*** Opening Material provided ***

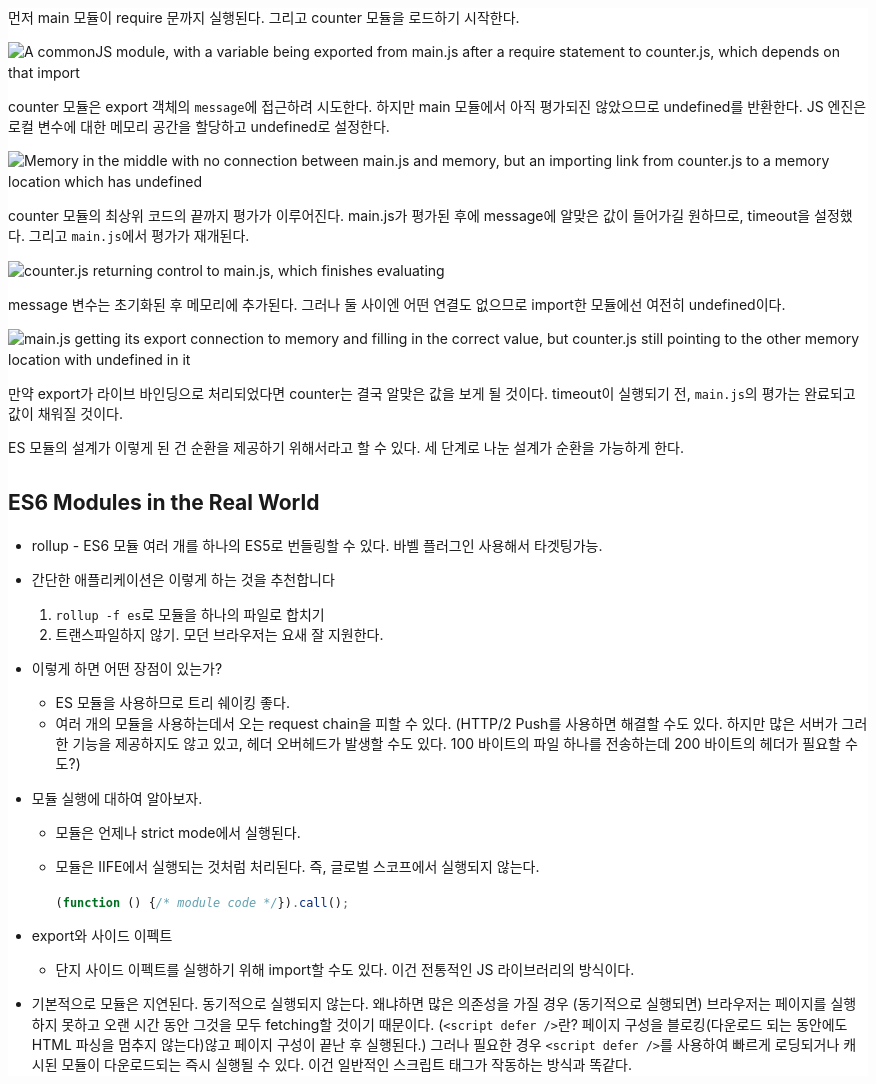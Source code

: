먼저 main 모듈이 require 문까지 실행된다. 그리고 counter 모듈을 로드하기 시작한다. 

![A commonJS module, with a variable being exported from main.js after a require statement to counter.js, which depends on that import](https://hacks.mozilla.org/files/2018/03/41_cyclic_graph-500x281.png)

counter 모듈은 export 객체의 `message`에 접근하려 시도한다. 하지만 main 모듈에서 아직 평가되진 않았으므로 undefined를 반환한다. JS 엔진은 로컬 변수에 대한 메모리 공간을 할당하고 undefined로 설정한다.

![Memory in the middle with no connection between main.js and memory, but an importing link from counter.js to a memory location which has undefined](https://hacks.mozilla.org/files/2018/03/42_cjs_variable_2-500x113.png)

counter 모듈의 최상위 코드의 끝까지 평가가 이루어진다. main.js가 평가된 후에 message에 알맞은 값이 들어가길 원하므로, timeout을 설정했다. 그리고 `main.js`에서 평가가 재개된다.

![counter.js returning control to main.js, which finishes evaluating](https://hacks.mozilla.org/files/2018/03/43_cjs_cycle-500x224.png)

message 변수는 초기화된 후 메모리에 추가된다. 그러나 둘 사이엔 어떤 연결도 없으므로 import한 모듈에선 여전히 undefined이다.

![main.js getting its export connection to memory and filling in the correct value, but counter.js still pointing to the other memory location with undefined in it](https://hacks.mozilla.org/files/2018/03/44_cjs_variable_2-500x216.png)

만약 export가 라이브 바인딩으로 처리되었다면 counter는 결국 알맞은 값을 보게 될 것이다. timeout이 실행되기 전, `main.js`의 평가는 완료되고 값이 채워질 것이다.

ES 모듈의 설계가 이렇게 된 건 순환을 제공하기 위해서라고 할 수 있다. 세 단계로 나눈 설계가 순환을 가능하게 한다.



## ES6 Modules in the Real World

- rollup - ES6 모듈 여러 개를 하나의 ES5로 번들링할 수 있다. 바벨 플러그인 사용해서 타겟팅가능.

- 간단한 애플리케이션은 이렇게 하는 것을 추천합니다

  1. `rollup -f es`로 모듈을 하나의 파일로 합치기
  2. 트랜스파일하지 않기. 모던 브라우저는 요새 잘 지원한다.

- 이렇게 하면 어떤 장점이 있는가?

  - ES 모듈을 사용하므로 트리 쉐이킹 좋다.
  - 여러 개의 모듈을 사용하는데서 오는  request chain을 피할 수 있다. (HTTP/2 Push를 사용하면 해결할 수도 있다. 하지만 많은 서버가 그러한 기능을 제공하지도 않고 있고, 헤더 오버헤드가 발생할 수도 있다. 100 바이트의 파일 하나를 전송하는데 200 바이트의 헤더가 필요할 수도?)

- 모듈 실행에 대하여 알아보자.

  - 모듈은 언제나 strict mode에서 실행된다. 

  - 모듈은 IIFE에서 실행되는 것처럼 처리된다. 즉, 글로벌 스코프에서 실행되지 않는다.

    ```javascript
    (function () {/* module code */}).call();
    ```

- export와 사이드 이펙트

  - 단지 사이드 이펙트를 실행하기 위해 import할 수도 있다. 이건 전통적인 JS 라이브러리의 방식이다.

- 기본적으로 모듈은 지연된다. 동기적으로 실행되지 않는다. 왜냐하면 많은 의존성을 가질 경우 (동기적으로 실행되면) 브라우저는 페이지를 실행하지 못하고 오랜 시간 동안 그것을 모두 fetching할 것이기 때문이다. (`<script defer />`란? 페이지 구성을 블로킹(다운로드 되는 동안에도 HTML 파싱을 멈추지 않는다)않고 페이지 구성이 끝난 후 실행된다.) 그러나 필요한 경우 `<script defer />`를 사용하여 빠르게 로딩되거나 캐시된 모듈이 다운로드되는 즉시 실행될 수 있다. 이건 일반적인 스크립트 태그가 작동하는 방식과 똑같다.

*** Closing Material provided ***

Set down each of the records precisely, leaving any pictures behind.

Source code

:먼저 main 모듈이 require 문까지 실행된다. 그리고 counter 모듈을 로드하기 시작한다. 

![A commonJS module, with a variable being exported from main.js after a require statement to counter.js, which depends on that import](https://hacks.mozilla.org/files/2018/03/41_cyclic_graph-500x281.png)

counter 모듈은 export 객체의 `message`에 접근하려 시도한다. 하지만 main 모듈에서 아직 평가되진 않았으므로 undefined를 반환한다. JS 엔진은 로컬 변수에 대한 메모리 공간을 할당하고 undefined로 설정한다.

![Memory in the middle with no connection between main.js and memory, but an importing link from counter.js to a memory location which has undefined](https://hacks.mozilla.org/files/2018/03/42_cjs_variable_2-500x113.png)

counter 모듈의 최상위 코드의 끝까지 평가가 이루어진다. main.js가 평가된 후에 message에 알맞은 값이 들어가길 원하므로, timeout을 설정했다. 그리고 `main.js`에서 평가가 재개된다.

![counter.js returning control to main.js, which finishes evaluating](https://hacks.mozilla.org/files/2018/03/43_cjs_cycle-500x224.png)

message 변수는 초기화된 후 메모리에 추가된다. 그러나 둘 사이엔 어떤 연결도 없으므로 import한 모듈에선 여전히 undefined이다.

![main.js getting its export connection to memory and filling in the correct value, but counter.js still pointing to the other memory location with undefined in it](https://hacks.mozilla.org/files/2018/03/44_cjs_variable_2-500x216.png)

만약 export가 라이브 바인딩으로 처리되었다면 counter는 결국 알맞은 값을 보게 될 것이다. timeout이 실행되기 전, `main.js`의 평가는 완료되고 값이 채워질 것이다.

ES 모듈의 설계가 이렇게 된 건 순환을 제공하기 위해서라고 할 수 있다. 세 단계로 나눈 설계가 순환을 가능하게 한다.



## ES6 Modules in the Real World

- rollup - ES6 모듈 여러 개를 하나의 ES5로 번들링할 수 있다. 바벨 플러그인 사용해서 타겟팅가능.

- 간단한 애플리케이션은 이렇게 하는 것을 추천합니다

  1. `rollup -f es`로 모듈을 하나의 파일로 합치기
  2. 트랜스파일하지 않기. 모던 브라우저는 요새 잘 지원한다.

- 이렇게 하면 어떤 장점이 있는가?

  - ES 모듈을 사용하므로 트리 쉐이킹 좋다.
  - 여러 개의 모듈을 사용하는데서 오는  request chain을 피할 수 있다. (HTTP/2 Push를 사용하면 해결할 수도 있다. 하지만 많은 서버가 그러한 기능을 제공하지도 않고 있고, 헤더 오버헤드가 발생할 수도 있다. 100 바이트의 파일 하나를 전송하는데 200 바이트의 헤더가 필요할 수도?)

- 모듈 실행에 대하여 알아보자.

  - 모듈은 언제나 strict mode에서 실행된다. 

  - 모듈은 IIFE에서 실행되는 것처럼 처리된다. 즉, 글로벌 스코프에서 실행되지 않는다.

    ```javascript
    (function () {/* module code */}).call();
    ```

- export와 사이드 이펙트

  - 단지 사이드 이펙트를 실행하기 위해 import할 수도 있다. 이건 전통적인 JS 라이브러리의 방식이다.

- 기본적으로 모듈은 지연된다. 동기적으로 실행되지 않는다. 왜냐하면 많은 의존성을 가질 경우 (동기적으로 실행되면) 브라우저는 페이지를 실행하지 못하고 오랜 시간 동안 그것을 모두 fetching할 것이기 때문이다. (`<script defer />`란? 페이지 구성을 블로킹(다운로드 되는 동안에도 HTML 파싱을 멈추지 않는다)않고 페이지 구성이 끝난 후 실행된다.) 그러나 필요한 경우 `<script defer />`를 사용하여 빠르게 로딩되거나 캐시된 모듈이 다운로드되는 즉시 실행될 수 있다. 이건 일반적인 스크립트 태그가 작동하는 방식과 똑같다.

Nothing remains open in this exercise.